▶ [About this exercise]
Gather all lines in the records below that include the word "framework".

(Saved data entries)
• • • • •

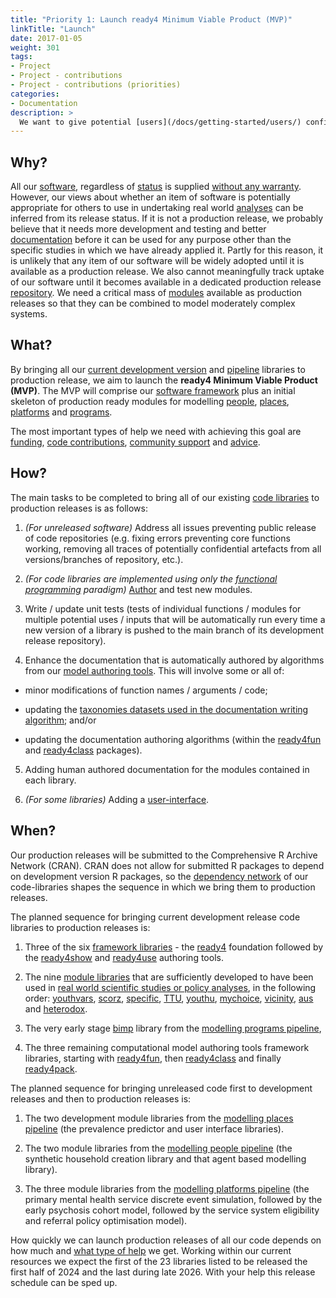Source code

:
 ```yaml
---
title: "Priority 1: Launch ready4 Minimum Viable Product (MVP)"
linkTitle: "Launch"
date: 2017-01-05
weight: 301
tags:
- Project
- Project - contributions
- Project - contributions (priorities)
categories:
- Documentation
description: >
  We want to give potential [users](/docs/getting-started/users/) confidence that they can appropriately apply ready4 to their decision problems by bringing all our existing [development release](/docs/software/status/development-releases/) and [unreleased](/docs/software/status/unreleased/) software to [production release](/docs/software/status/production-releases/) status.
---
```



## Why?
All our [software](/docs/software/), regardless of [status](/docs/software/status/) is supplied [without any warranty](/docs/software/terms/disclaimer/). However, our views about whether an item of software is potentially appropriate for others to use in undertaking real world [analyses](/docs/model/analyses/) can be inferred from its release status. If it is not a production release, we probably believe that it needs more development and testing and better [documentation](/docs/software/libraries/documentation/) before it can be used for any purpose other than the specific studies in which we have already applied it. Partly for this reason, it is unlikely that any item of our software will be widely adopted until it is available as a production release. We also cannot meaningfully track uptake of our software until it becomes available in a dedicated production release [repository](/docs/software/repositories/). We need a critical mass of [modules](/docs/getting-started/concepts/module/) available as production releases so that they can be combined to model moderately complex systems.

## What?
By bringing all our [current development version](docs/getting-started/software/libraries/types/) and [pipeline](/docs/model/modules/pipeline/) libraries to production release, we aim to launch the **ready4 Minimum Viable Product (MVP)**. The MVP will comprise our [software framework](/docs/framework/) plus an initial skeleton of production ready modules for modelling [people](/docs/model/modules/using-modules/people/), [places](/docs/model/modules/using-modules/places/), [platforms](/docs/model/modules/using-modules/platforms/) and [programs](/docs/model/modules/using-modules/programs/). 

The most important types of help we need with achieving this goal are [funding](/docs/contribution-guidelines/contribution-types/funding/),
[code contributions](/docs/contribution-guidelines/contribution-types/code/), [community support](/docs/contribution-guidelines/contribution-types/community/) and [advice](/docs/contribution-guidelines/contribution-types/advisory/).

## How?
The main tasks to be completed to bring all of our existing [code libraries](/docs/software/libraries/) to production releases is as follows:

1. *(For unreleased software)* Address all issues preventing public release of code repositories (e.g. fixing errors preventing core functions working, removing all traces of potentially confidential artefacts from all versions/branches of repository, etc.).

2. *(For code libraries are implemented using only the [functional programming](/docs/framework/implementation/paradigm/functional/) paradigm)* [Author](/docs/framework/use/authoring-modules/) and test new modules.

3. Write / update unit tests (tests of individual functions / modules for multiple potential uses / inputs that will be automatically run every time a new version of a library is pushed to the main branch of its development release repository).

4. Enhance the documentation that is automatically authored by algorithms from our [model authoring tools](/docs/software/libraries/installation/authoring-tools/code-development/). This will involve some or all of: 

- minor modifications of function names / arguments / code;

- updating the [taxonomies datasets used in the documentation writing algorithm](/docs/framework/use/authoring-modules/authoring-algorithms/); and/or 

- updating the documentation authoring algorithms (within the [ready4fun](https://ready4-dev.github.io/ready4fun/) and [ready4class](https://ready4-dev.github.io/ready4class/) packages).

5. Adding human authored documentation for the modules contained in each library.

6. *(For some libraries)* Adding a [user-interface](/docs/software/user-interfaces/).

## When?
Our production releases will be submitted to the Comprehensive R Archive Network (CRAN). CRAN does not allow for submitted R packages to depend on development version R packages, so the [dependency network](/docs/software/libraries/dependencies/) of our code-libraries shapes the sequence in which we bring them to production releases.

The planned sequence for bringing current development release code libraries to production releases is: 

1. Three of the six [framework libraries](/docs/software/libraries/types/framework/) - the [ready4](https://ready4-dev.github.io/ready4/) foundation followed by the [ready4show](https://ready4-dev.github.io/ready4show/) and [ready4use](https://ready4-dev.github.io/ready4use/) authoring tools.

2. The nine [module libraries](/docs/software/libraries/types/module/) that are sufficiently developed to have been used in [real world scientific studies or policy analyses](/docs/examples/), in the following order: [youthvars](https://ready4-dev.github.io/youthvars/), [scorz](https://ready4-dev.github.io/scorz/), [specific](https://ready4-dev.github.io/specific/), [TTU](https://ready4-dev.github.io/TTU/), [youthu](https://ready4-dev.github.io/youthu/), [mychoice](https://ready4-dev.github.io/mychoice/), [vicinity](https://ready4-dev.github.io/vicinity/), [aus](https://ready4-dev.github.io/aus/) and [heterodox](https://ready4-dev.github.io/heterodox/). 

3. The very early stage [bimp](https://ready4-dev.github.io/bimp/) library from the [modelling programs pipeline](/docs/model/modules/pipeline/pipeline-programs/), 

4. The three remaining computational model authoring tools framework libraries, starting with [ready4fun](https://ready4-dev.github.io/ready4fun/), then [ready4class](https://ready4-dev.github.io/ready4class/) and finally [ready4pack](https://ready4-dev.github.io/ready4pack/).

The planned sequence for bringing unreleased code first to development releases and then to production releases is:

1. The two development module libraries from the [modelling places pipeline](/docs/model/modules/pipeline/pipeline-places/) (the prevalence predictor and user interface libraries).

2. The two module libraries from the [modelling people pipeline](/docs/model/modules/pipeline/pipeline-people/) (the synthetic household creation library and that agent based modelling library).

3. The three module libraries from the [modelling platforms pipeline](/docs/model/modules/pipeline/pipeline-platforms/) (the primary mental health service discrete event simulation, followed by the early psychosis cohort model, followed by the service system eligibility and referral policy optimisation model).

How quickly we can launch production releases of all our code depends on how much and [what type of help](/docs/contribution-guidelines/contribution-types/) we get. Working within our current resources we expect the first of the 23 libraries listed to be released the first half of 2024 and the last during late 2026. With your help this release schedule can be sped up.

• • • • •

▶ [Final answer]
By bringing all our [current development version](docs/getting-started/software/libraries/types/) and [pipeline](/docs/model/modules/pipeline/) libraries to production release, we aim to launch the **ready4 Minimum Viable Product (MVP)**. The MVP will comprise our [software framework](/docs/framework/) plus an initial skeleton of production ready modules for modelling [people](/docs/model/modules/using-modules/people/), [places](/docs/model/modules/using-modules/places/), [platforms](/docs/model/modules/using-modules/platforms/) and [programs](/docs/model/modules/using-modules/programs/). 
2. *(For code libraries are implemented using only the [functional programming](/docs/framework/implementation/paradigm/functional/) paradigm)* [Author](/docs/framework/use/authoring-modules/) and test new modules.
- updating the [taxonomies datasets used in the documentation writing algorithm](/docs/framework/use/authoring-modules/authoring-algorithms/); and/or 
1. Three of the six [framework libraries](/docs/software/libraries/types/framework/) - the [ready4](https://ready4-dev.github.io/ready4/) foundation followed by the [ready4show](https://ready4-dev.github.io/ready4show/) and [ready4use](https://ready4-dev.github.io/ready4use/) authoring tools.
4. The three remaining computational model authoring tools framework libraries, starting with [ready4fun](https://ready4-dev.github.io/ready4fun/), then [ready4class](https://ready4-dev.github.io/ready4class/) and finally [ready4pack](https://ready4-dev.github.io/ready4pack/).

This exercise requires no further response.